[PROVIDED MATERIAL — start]

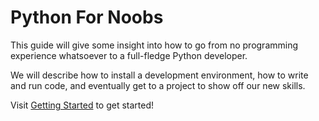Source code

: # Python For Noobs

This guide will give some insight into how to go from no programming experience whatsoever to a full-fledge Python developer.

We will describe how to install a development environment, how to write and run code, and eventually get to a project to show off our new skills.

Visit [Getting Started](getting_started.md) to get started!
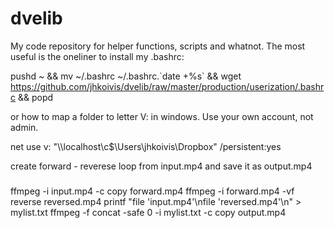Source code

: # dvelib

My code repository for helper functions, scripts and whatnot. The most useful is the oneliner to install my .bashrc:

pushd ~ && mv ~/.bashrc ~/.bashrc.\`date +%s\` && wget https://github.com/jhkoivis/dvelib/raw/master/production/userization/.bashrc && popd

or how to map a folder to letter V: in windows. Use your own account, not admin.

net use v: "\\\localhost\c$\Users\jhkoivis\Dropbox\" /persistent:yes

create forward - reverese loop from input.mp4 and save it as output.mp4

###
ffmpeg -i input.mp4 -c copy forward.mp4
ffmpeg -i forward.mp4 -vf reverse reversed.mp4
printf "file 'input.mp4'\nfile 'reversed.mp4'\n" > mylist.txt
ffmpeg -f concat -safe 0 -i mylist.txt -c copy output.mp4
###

[PROVIDED MATERIAL — finish]

* WORK TO BE COMPLETED *
Set the lines above down again, word for word, from the first through the one containing "This guide will"; pictures excluded.

* FINAL ANSWER *
Source code

: # Python For Noobs

This guide will give some insight into how to go from no programming experience whatsoever to a full-fledge Python developer.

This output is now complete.